[[ Material provided, beginning ]]
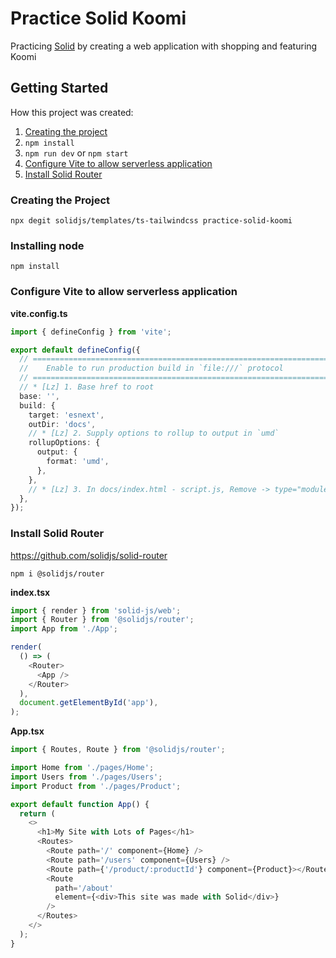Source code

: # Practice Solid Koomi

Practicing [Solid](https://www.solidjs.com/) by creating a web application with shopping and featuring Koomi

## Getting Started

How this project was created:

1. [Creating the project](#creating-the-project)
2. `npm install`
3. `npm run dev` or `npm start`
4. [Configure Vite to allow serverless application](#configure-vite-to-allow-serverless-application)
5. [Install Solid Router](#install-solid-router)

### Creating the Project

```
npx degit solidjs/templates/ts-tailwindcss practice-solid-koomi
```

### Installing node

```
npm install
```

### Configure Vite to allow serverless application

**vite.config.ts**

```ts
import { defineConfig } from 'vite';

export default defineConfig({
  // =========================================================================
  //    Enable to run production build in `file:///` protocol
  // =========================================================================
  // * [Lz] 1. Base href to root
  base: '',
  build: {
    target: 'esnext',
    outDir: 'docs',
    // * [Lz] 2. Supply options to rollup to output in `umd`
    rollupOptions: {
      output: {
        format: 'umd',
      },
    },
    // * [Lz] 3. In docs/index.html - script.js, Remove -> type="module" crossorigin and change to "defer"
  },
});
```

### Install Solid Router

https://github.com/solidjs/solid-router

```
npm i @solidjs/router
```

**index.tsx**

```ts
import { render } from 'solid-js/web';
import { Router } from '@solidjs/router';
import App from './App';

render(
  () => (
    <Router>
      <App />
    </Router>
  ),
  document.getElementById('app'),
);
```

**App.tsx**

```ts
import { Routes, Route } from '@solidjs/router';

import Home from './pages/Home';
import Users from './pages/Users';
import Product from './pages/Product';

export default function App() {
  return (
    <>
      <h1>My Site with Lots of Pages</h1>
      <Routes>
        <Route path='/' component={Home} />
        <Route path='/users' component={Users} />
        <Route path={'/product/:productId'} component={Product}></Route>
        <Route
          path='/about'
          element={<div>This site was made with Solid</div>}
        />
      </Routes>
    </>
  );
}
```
[[ Material provided, end ]]
### [Exercise]
Would you please give the number of lines in this material containing the string "Users", with no further text?

### [Exercise solution]
2